Skip to content

Case 1: Searching on a Column Without an Index

The Story

  • Table: orders
  • Data: The table has 2,000,000 rows.
  • Scenario: The customer_id column stores the ID of the customer. Developers often need to find all orders for a specific customer.
  • The Problem: Currently, there is no index on the customer_id column.

The Problematic SQL Query

sql
EXPLAIN ANALYZE
SELECT *
FROM orders
WHERE customer_id = 12345;

The Query Plan (BEFORE a fix)

                                                      QUERY PLAN
----------------------------------------------------------------------------------------------------------------------
 Seq Scan on orders  (cost=0.00..38455.00 rows=55 width=102) (actual time=0.025..289.431 rows=55 loops=1)
   Filter: (customer_id = 12345)
   Rows Removed by Filter: 1999945
 Planning Time: 0.098 ms
 Execution Time: 289.512 ms

Why is this a problem?

  1. Look at this line: Seq Scan on orders.

    • A Seq Scan (Sequential Scan) means that PostgreSQL had to read all 2 million rows of the orders table, one by one, from start to finish.
  2. The Warning Signs:

    • Execution Time: **289.512 ms**: The query took a very long time (about 0.3 seconds) just to find one customer's orders.
    • Rows Removed by Filter: **1999945**: This is the clearest sign of a problem!
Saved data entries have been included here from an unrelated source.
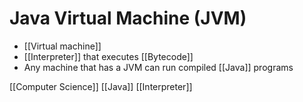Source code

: # Java Virtual Machine (JVM)

- [[Virtual machine]]
- [[Interpreter]] that executes [[Bytecode]]
- Any machine that has a JVM can run compiled [[Java]] programs

[[Computer Science]] [[Java]] [[Interpreter]]


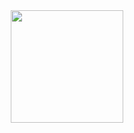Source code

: 

<div align="center">
  <a href="https://github.com/jesieldotdev">

  <img height="180em" src="https://github-readme-stats.vercel.app/api/top-langs/?username=jesieldotdev&layout=compact&langs_count=7&theme=algolia"/>
</div>



  
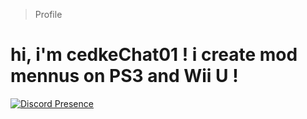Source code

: > Profile
# hi, i'm cedkeChat01 ! i create mod mennus on PS3 and Wii U !

[![Discord Presence](https://lanyard.cnrad.dev/api/916962983958151168)](https://discord.com/users/916962983958151168)
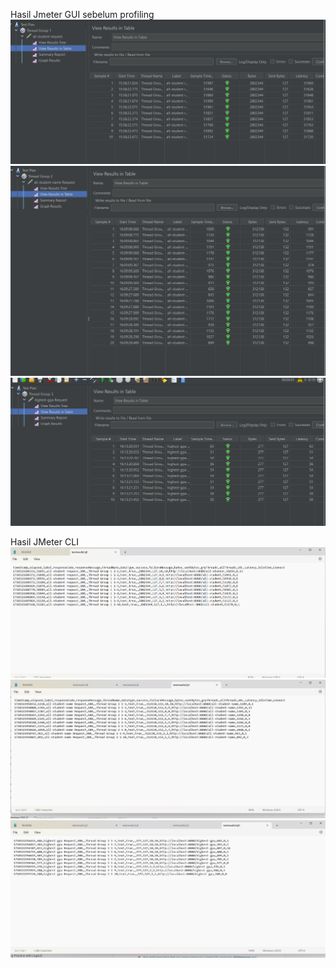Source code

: Hasil Jmeter GUI sebelum profiling
![img1.png](img1.png)
![img2.png](img2.png)
![img3.png](img3.png)

Hasil JMeter CLI
![img4.png](img4.png)
![img5.png](img5.png)
![img6.png](img6.png)

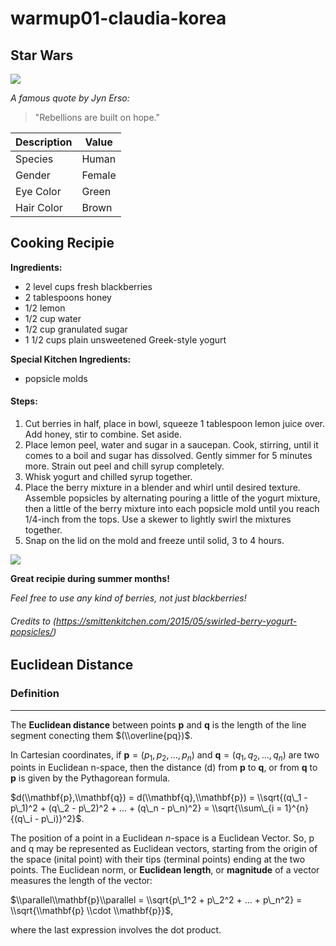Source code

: warmup01-claudia-korea
================

Star Wars
---------

![](https://upload.wikimedia.org/wikipedia/en/thumb/9/9d/Felicity_Jones_as_Jyn_Erso_%282016%29.jpg/220px-Felicity_Jones_as_Jyn_Erso_%282016%29.jpg)

*A famous quote by Jyn Erso:*

> "Rebellions are built on hope."

| Description | Value  |
|-------------|--------|
| Species     | Human  |
| Gender      | Female |
| Eye Color   | Green  |
| Hair Color  | Brown  |

Cooking Recipie
---------------

**Ingredients:**

-   2 level cups fresh blackberries
-   2 tablespoons honey
-   1/2 lemon
-   1/2 cup water
-   1/2 cup granulated sugar
-   1 1/2 cups plain unsweetened Greek-style yogurt

**Special Kitchen Ingredients:**

-   popsicle molds

#### Steps:

1.  Cut berries in half, place in bowl, squeeze 1 tablespoon lemon juice over. Add honey, stir to combine. Set aside.
2.  Place lemon peel, water and sugar in a saucepan. Cook, stirring, until it comes to a boil and sugar has dissolved. Gently simmer for 5 minutes more. Strain out peel and chill syrup completely.
3.  Whisk yogurt and chilled syrup together.
4.  Place the berry mixture in a blender and whirl until desired texture. Assemble popsicles by alternating pouring a little of the yogurt mixture, then a little of the berry mixture into each popsicle mold until you reach 1/4-inch from the tops. Use a skewer to lightly swirl the mixtures together.
5.  Snap on the lid on the mold and freeze until solid, 3 to 4 hours.

![](https://c2.staticflickr.com/6/5464/17711985968_1a7ef75b60_z.jpg)

**Great recipie during summer months!**

*Feel free to use any kind of berries, not just blackberries!*

###### Credits to (<https://smittenkitchen.com/2015/05/swirled-berry-yogurt-popsicles/>)

Euclidean Distance
------------------

### Definition

------------------------------------------------------------------------

The **Euclidean distance** between points **p** and **q** is the length of the line segment conecting them $(\\overline{pq})$.

In Cartesian coordinates, if **p** = (*p*<sub>1</sub>, *p*<sub>2</sub>, ..., *p*<sub>*n*</sub>) and **q** = (*q*<sub>1</sub>, *q*<sub>2</sub>, ..., *q*<sub>*n*</sub>) are two points in Euclidean n-space, then the distance (d) from **p** to **q**, or from **q** to **p** is given by the Pythagorean formula.

$d(\\mathbf{p},\\mathbf{q}) = d(\\mathbf{q},\\mathbf{p}) = \\sqrt{(q\_1 - p\_1)^2 + (q\_2 - p\_2)^2 + ... + (q\_n - p\_n)^2} = \\sqrt{\\sum\_{i = 1}^{n}{(q\_i - p\_i)}^2}$.

The position of a point in a Euclidean *n*-space is a Euclidean Vector. So, p and q may be represented as Euclidean vectors, starting from the origin of the space (inital point) with their tips (terminal points) ending at the two points. The Euclidean norm, or **Euclidean length**, or **magnitude** of a vector measures the length of the vector:

$\\parallel\\mathbf{p}\\parallel = \\sqrt{p\_1^2 + p\_2^2 + ... + p\_n^2} = \\sqrt{\\mathbf{p} \\cdot \\mathbf{p}}$,

where the last expression involves the dot product.
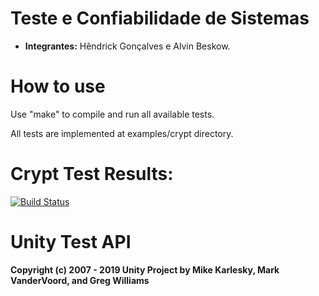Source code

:# Teste e Confiabilidade de Sistemas

* **Integrantes:** Hêndrick Gonçalves e Alvin Beskow.

# How to use

Use "make" to compile and run all available tests.

All tests are implemented at examples/crypt directory.

# Crypt Test Results:

[![Build Status](https://travis-ci.com/HendrickGoncalves/Unity.svg?branch=main)](https://travis-ci.com/HendrickGoncalves/Unity)

Unity Test API
==============

__Copyright (c) 2007 - 2019 Unity Project by Mike Karlesky, Mark VanderVoord, and Greg Williams__

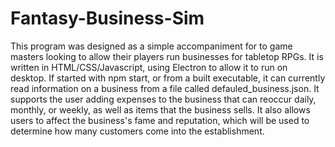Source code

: # Fantasy-Business-Sim
This program was designed as a simple accompaniment for to game masters looking to allow their players run businesses for tabletop RPGs. It is written in HTML/CSS/Javascript,
using Electron to allow it to run on desktop. If started with npm start, or from a built executable, it can currently read information on a business from a file called
defauled_business.json. It supports the user adding expenses to the business that can reoccur daily, monthly, or weekly, as well as items that the business sells. It also allows
users to affect the business's fame and reputation, which will be used to determine how many customers come into the establishment.
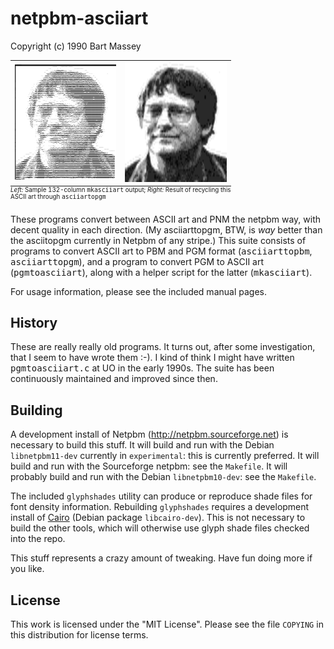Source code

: # netpbm-asciiart
Copyright (c) 1990 Bart Massey

<table align="center" style="width: 70%">
<caption style="font-size: 70%; text-align: left; caption-side: bottom">
  <i>Left: </i>Sample 132-column <tt>mkasciiart</tt> output;
  <i>Right: </i>Result of recycling this ASCII art
     through <tt>asciiartopgm</tt></i>
</caption>
<tr>
<td>
<img src="bart-text.png"/>
</td>
<td>
<img src="bart-output.png"/>
</td>
</tr>
</table>

These programs convert between ASCII art and PNM the netpbm
way, with decent quality in each direction.  (My
asciiarttopgm, BTW, is *way* better than the asciitopgm
currently in Netpbm of any stripe.) This suite consists of
programs to convert ASCII art to PBM and PGM format
(<tt>asciiarttopbm</tt>, <tt>asciiarttopgm</tt>), and a
program to convert PGM to ASCII art
(<tt>pgmtoasciiart</tt>), along with a helper script for the
latter (<tt>mkasciiart</tt>).

For usage information, please see the included manual pages.

## History

These are really really old programs.  It turns out, after
some investigation, that I seem to have wrote them :-). I
kind of think I might have written <tt>pgmtoasciiart.c</tt>
at UO in the early 1990s. The suite has been continuously
maintained and improved since then.

## Building

A development install of Netpbm
(http://netpbm.sourceforge.net) is necessary to build this
stuff. It will build and run with the Debian
`libnetpbm11-dev` currently in `experimental`: this is
currently preferred.  It will build and run with the
Sourceforge netpbm: see the `Makefile`.  It will probably
build and run with the Debian `libnetpbm10-dev`: see the
`Makefile`.

The included `glyphshades` utility can produce or reproduce
shade files for font density information. Rebuilding
`glyphshades` requires a development install of
[Cairo](http://cairographics.org) (Debian package
`libcairo-dev`). This is not necessary to build the other
tools, which will otherwise use glyph shade files checked
into the repo.

This stuff represents a crazy amount of tweaking. Have fun
doing more if you like.

## License

This work is licensed under the "MIT License". Please see
the file `COPYING` in this distribution for license terms.
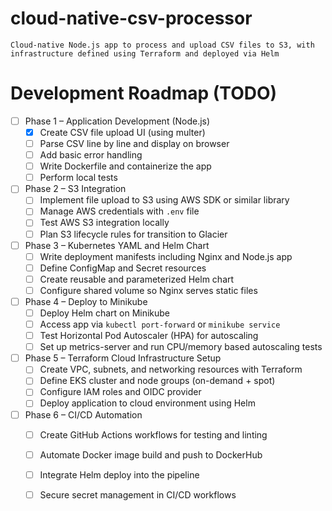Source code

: # cloud-native-csv-processor
    Cloud-native Node.js app to process and upload CSV files to S3, with infrastructure defined using Terraform and deployed via Helm

# Development Roadmap (TODO)

- [ ] Phase 1 – Application Development (Node.js)
  - [X] Create CSV file upload UI (using multer)
  - [ ] Parse CSV line by line and display on browser
  - [ ] Add basic error handling
  - [ ] Write Dockerfile and containerize the app
  - [ ] Perform local tests

- [ ] Phase 2 – S3 Integration
  - [ ] Implement file upload to S3 using AWS SDK or similar library
  - [ ] Manage AWS credentials with `.env` file
  - [ ] Test AWS S3 integration locally
  - [ ] Plan S3 lifecycle rules for transition to Glacier

- [ ] Phase 3 – Kubernetes YAML and Helm Chart
  - [ ] Write deployment manifests including Nginx and Node.js app
  - [ ] Define ConfigMap and Secret resources
  - [ ] Create reusable and parameterized Helm chart
  - [ ] Configure shared volume so Nginx serves static files

- [ ] Phase 4 – Deploy to Minikube
  - [ ] Deploy Helm chart on Minikube
  - [ ] Access app via `kubectl port-forward` or `minikube service`
  - [ ] Test Horizontal Pod Autoscaler (HPA) for autoscaling
  - [ ] Set up metrics-server and run CPU/memory based autoscaling tests

- [ ] Phase 5 – Terraform Cloud Infrastructure Setup
  - [ ] Create VPC, subnets, and networking resources with Terraform
  - [ ] Define EKS cluster and node groups (on-demand + spot)
  - [ ] Configure IAM roles and OIDC provider
  - [ ] Deploy application to cloud environment using Helm

- [ ] Phase 6 – CI/CD Automation
  - [ ] Create GitHub Actions workflows for testing and linting
  - [ ] Automate Docker image build and push to DockerHub
  - [ ] Integrate Helm deploy into the pipeline
  - [ ] Secure secret management in CI/CD workflows

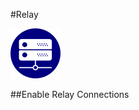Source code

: #Relay

![Relay settingsa logo](../img/settings/server.png "Relay Settings")  

##Enable Relay Connections


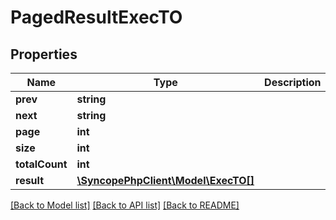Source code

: # PagedResultExecTO

## Properties
Name | Type | Description | Notes
------------ | ------------- | ------------- | -------------
**prev** | **string** |  | [optional] 
**next** | **string** |  | [optional] 
**page** | **int** |  | [optional] 
**size** | **int** |  | [optional] 
**totalCount** | **int** |  | [optional] 
**result** | [**\SyncopePhpClient\Model\ExecTO[]**](ExecTO.md) |  | [optional] 

[[Back to Model list]](../README.md#documentation-for-models) [[Back to API list]](../README.md#documentation-for-api-endpoints) [[Back to README]](../README.md)


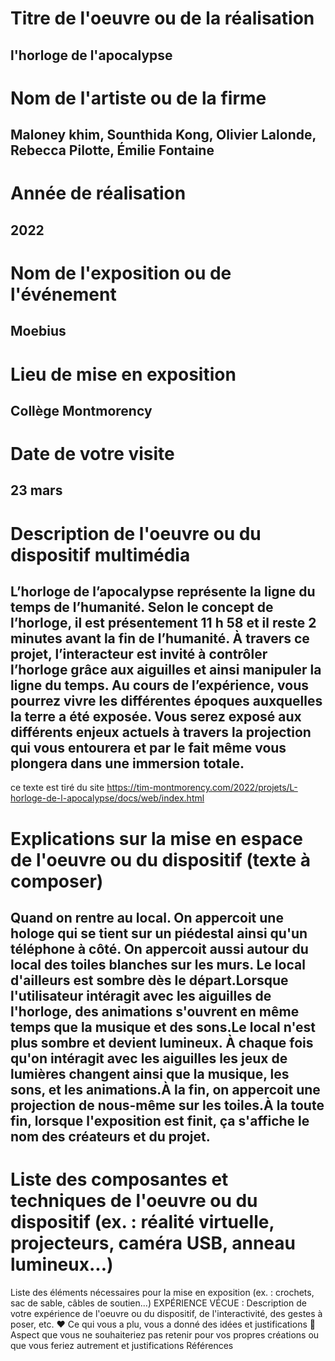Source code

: 
# Titre de l'oeuvre ou de la réalisation
## l'horloge de l'apocalypse

# Nom de l'artiste ou de la firme
## Maloney khim, Sounthida Kong, Olivier Lalonde, Rebecca Pilotte, Émilie Fontaine

# Année de réalisation
## 2022

# Nom de l'exposition ou de l'événement
## Moebius

# Lieu de mise en exposition
## Collège Montmorency

# Date de votre visite
## 23 mars

# Description de l'oeuvre ou du dispositif multimédia 
## L’horloge de l’apocalypse représente la ligne du temps de l’humanité. Selon le concept de l’horloge, il est présentement 11 h 58 et il reste 2 minutes avant la fin de l’humanité. À travers ce projet, l’interacteur est invité à contrôler l’horloge grâce aux aiguilles et ainsi manipuler la ligne du temps. Au cours de l’expérience, vous pourrez vivre les différentes époques auxquelles la terre a été exposée. Vous serez exposé aux différents enjeux actuels à travers la projection qui vous entourera et par le fait même vous plongera dans une immersion totale.
ce texte est tiré du site https://tim-montmorency.com/2022/projets/L-horloge-de-l-apocalypse/docs/web/index.html

# Explications sur la mise en espace de l'oeuvre ou du dispositif (texte à composer)
## Quand on rentre au local. On appercoit une hologe qui se tient sur un piédestal ainsi qu'un téléphone à côté. On appercoit aussi autour du local des toiles blanches sur les murs. Le local d'ailleurs est sombre dès le départ.Lorsque l'utilisateur intéragit avec les aiguilles de l'horloge, des animations s'ouvrent en même temps que la musique et des sons.Le local n'est plus sombre et devient lumineux. À chaque fois qu'on intéragit avec les aiguilles les jeux de lumières changent ainsi que la musique, les sons, et les animations.À la fin, on appercoit une projection de nous-même sur les toiles.À la toute fin, lorsque l'exposition est finit, ça s'affiche le nom des créateurs et du projet.

# Liste des composantes et techniques de l'oeuvre ou du dispositif (ex. : réalité virtuelle, projecteurs, caméra USB, anneau lumineux...)


Liste des éléments nécessaires pour la mise en exposition (ex. : crochets, sac de sable, câbles de soutien...)
EXPÉRIENCE VÉCUE :
Description de votre expérience de l'oeuvre ou du dispositif, de l'interactivité, des gestes à poser, etc.
❤️ Ce qui vous a plu, vous a donné des idées et justifications
🤔 Aspect que vous ne souhaiteriez pas retenir pour vos propres créations ou que vous feriez autrement et justifications
Références
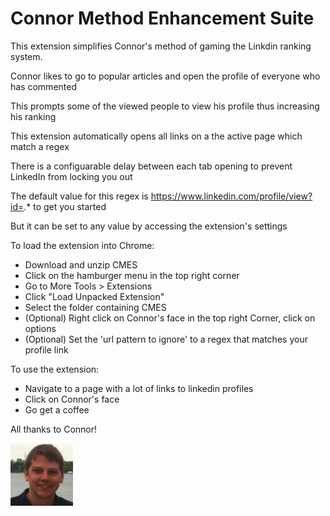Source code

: Connor Method Enhancement Suite
===============================
This extension simplifies Connor's method of gaming the Linkdin ranking system.

Connor likes to go to popular articles and open the profile of everyone who has commented

This prompts some of the viewed people to view his profile thus increasing his ranking

This extension automatically opens all links on a the active page which match a regex

There is a configuarable delay between each tab opening to prevent LinkedIn from locking you out

The default value for this regex is https://www.linkedin.com/profile/view?id=.* to get you started

But it can be set to any value by accessing the extension's settings

To load the extension into Chrome:
* Download and unzip CMES
* Click on the hamburger menu in the top right corner
* Go to More Tools > Extensions
* Click "Load Unpacked Extension"
* Select the folder containing CMES
* (Optional) Right click on Connor's face in the top right Corner, click on options
* (Optional) Set the 'url pattern to ignore' to a regex that matches your profile link

To use the extension:
* Navigate to a page with a lot of links to linkedin profiles
* Click on Connor's face
* Go get a coffee

All thanks to Connor!

![All credit to connor!](icon.png)
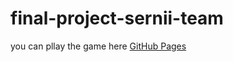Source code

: # final-project-sernii-team

you can pllay the game here [GitHub Pages](https://sapienzainteractivegraphicscourse.github.io/final-project-la_dl-team/)
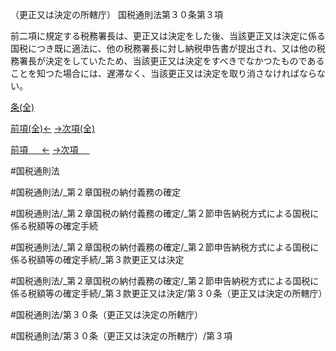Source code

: （更正又は決定の所轄庁）
国税通則法第３０条第３項

前二項に規定する税務署長は、更正又は決定をした後、当該更正又は決定に係る国税につき既に適法に、他の税務署長に対し納税申告書が提出され、又は他の税務署長が決定をしていたため、当該更正又は決定をすべきでなかつたものであることを知つた場合には、遅滞なく、当該更正又は決定を取り消さなければならない。

[条(全)](国税通則法＿＿＿＿＿第３０条_.md)

[前項(全)←](国税通則法＿＿＿＿＿第３０条第２項_.md)    [→次項(全)](国税通則法＿＿＿＿＿第３０条第４項_.md)

[前項 　 ←](国税通則法＿＿＿＿＿第３０条第２項.md)    [→次項 　 ](国税通則法＿＿＿＿＿第３０条第４項.md)



#国税通則法

#国税通則法/_第２章国税の納付義務の確定

#国税通則法/_第２章国税の納付義務の確定/_第２節申告納税方式による国税に係る税額等の確定手続

#国税通則法/_第２章国税の納付義務の確定/_第２節申告納税方式による国税に係る税額等の確定手続/_第３款更正又は決定

#国税通則法/_第２章国税の納付義務の確定/_第２節申告納税方式による国税に係る税額等の確定手続/_第３款更正又は決定/第３０条（更正又は決定の所轄庁）

#国税通則法/第３０条（更正又は決定の所轄庁）

#国税通則法/第３０条（更正又は決定の所轄庁）/第３項


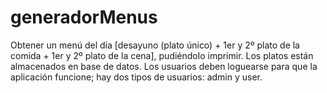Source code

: # generadorMenus
Obtener un menú del día [desayuno (plato único) + 1er y 2º plato de la comida + 1er y 2º plato de la cena], pudiéndolo imprimir.
Los platos están almacenados en base de datos.
Los usuarios deben loguearse para que la aplicación funcione; hay dos tipos de usuarios: admin y user.
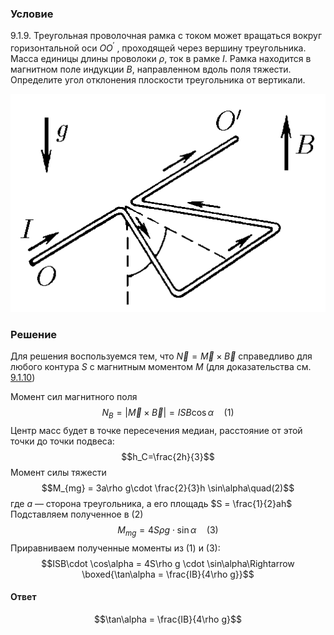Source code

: ###  Условие 

$9.1.9.$ Треугольная проволочная рамка с током может вращаться вокруг горизонтальной оси $OO^\prime$ , проходящей через вершину треугольника. Масса единицы длины проволоки $\rho$, ток в рамке $I$. Рамка находится в магнитном поле индукции $B$, направленном вдоль поля тяжести. Определите угол отклонения плоскости треугольника от вертикали. 

![ К задаче $9.1.9$ |507x351, 34%](../../img/9.1.9/statement.png)

### Решение

Для решения воспользуемся тем, что $\vec{N} = \vec{M} \times \vec{B}$ справедливо для любого контура $S$ с магнитным моментом $M$ (для доказательства см. [9.1.10](../9.1.10))

Момент сил магнитного поля $$N_{B} = |\vec{M} \times \vec{B}| = ISB \cos\alpha\quad(1)$$ Центр масс будет в точке пересечения медиан, расстояние от этой точки до точки подвеса: $$h_C=\frac{2h}{3}$$ Момент силы тяжести $$M_{mg} = 3a\rho g\cdot \frac{2}{3}h \sin\alpha\quad(2)$$ где $a$ — сторона треугольника, а его площадь $S = \frac{1}{2}ah$ Подставляем полученное в $(2)$ $$M_{mg}= 4S\rho g\cdot \sin\alpha\quad(3)$$ Приравниваем полученные моменты из $(1)$ и $(3)$: $$ISB\cdot \cos\alpha = 4S\rho g \cdot \sin\alpha\Rightarrow \boxed{\tan\alpha = \frac{IB}{4\rho g}}$$ 

#### Ответ

$$\tan\alpha = \frac{IB}{4\rho g}$$ 
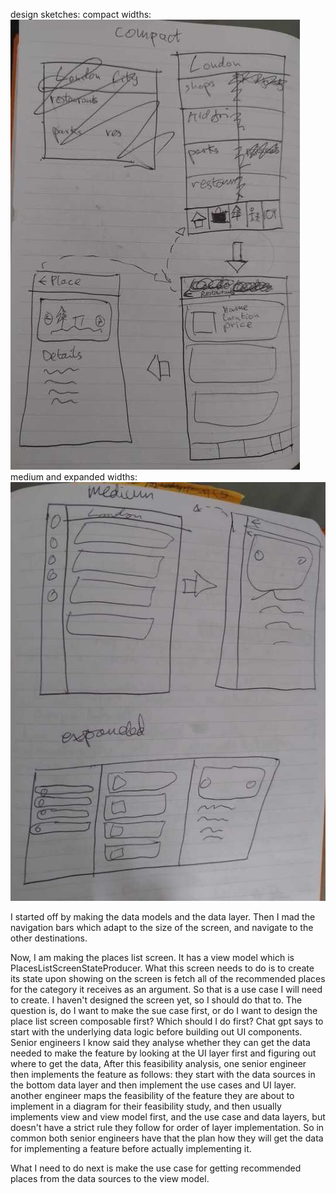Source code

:design sketches:
compact widths:
![img.png](img.png)
medium and expanded widths:
![img_1.png](img_1.png)

I started off by making the data models and the data layer.
Then I mad the navigation bars which adapt to the size of the screen,
and navigate to the other destinations.

Now, I am making the places list screen.
It has a view model which is PlacesListScreenStateProducer.
What this screen needs to do is to create its state upon showing on the screen
is fetch all of the recommended places for the category it receives as an argument.
So that is a use case I will need to create.
I haven't designed the screen yet, so I should do that to.
The question is, do I want to make the sue case first, or do I want to design the
place list screen composable first?
Which should I do first? Chat gpt says to start with the underlying data logic
before building out UI components.
Senior engineers I know said they analyse whether they can get the data needed to make the feature
by looking at the UI layer first and figuring out where to get the data,
After this feasibility analysis, one senior engineer then implements the feature as follows:
they start with the data sources in the bottom data layer
and then implement the use cases and UI layer.
another engineer maps the feasibility of the feature they are about to implement in a diagram
for their feasibility study, and then usually implements view and view model first, and the use case
and data layers, but doesn't have a strict rule they follow for order of layer implementation.
So in common both senior engineers have that the plan how they will get the data for implementing
a feature before actually implementing it. 

What I need to do next is make the use case for getting recommended places from
the data sources to the view model.
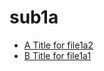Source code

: <!-- generated by markdown-notes-tree -->

# sub1a

<!-- optional markdown-notes-tree directory description starts here -->

<!-- optional markdown-notes-tree directory description ends here -->

- [A Title for file1a2](file1a2.md)
- [B Title for file1a1](file1a1.md)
The system had to read 2 million rows and then throw away almost all of them to keep only the 55 rows it needed. This is a huge waste of resources.
  3. The Root Cause:

    • Because there is no "table of contents" (an index) for the customer_id column, the database has no choice but to "read the whole book" (scan the entire table) to find the pages it needs.

The Solution

  • Action: Create an index on the customer_id column to speed up searches.
  • Command:
    sql
    CREATE INDEX idx_orders_customer_id ON orders(customer_id);

The Query Plan (AFTER the fix)

Now, let's run the same EXPLAIN ANALYZE query again:

                                                            QUERY PLAN
----------------------------------------------------------------------------------------------------------------------------------
 Bitmap Heap Scan on orders  (cost=15.25..359.85 rows=55 width=102) (actual time=0.065..0.123 rows=55 loops=1)
   Recheck Cond: (customer_id = 12345)
   Heap Blocks: exact=52
   ->  Bitmap Index Scan on idx_orders_customer_id  (cost=0.00..15.24 rows=55 width=0) (actual time=0.045..0.045 rows=55 loops=1)
         Index Cond: (customer_id = 12345)
 Planning Time: 0.155 ms
 Execution Time: 0.151 ms

Analyzing the Result

  1. The Big Change: The plan changed from a Seq Scan to a Bitmap Heap Scan combined with a Bitmap Index Scan.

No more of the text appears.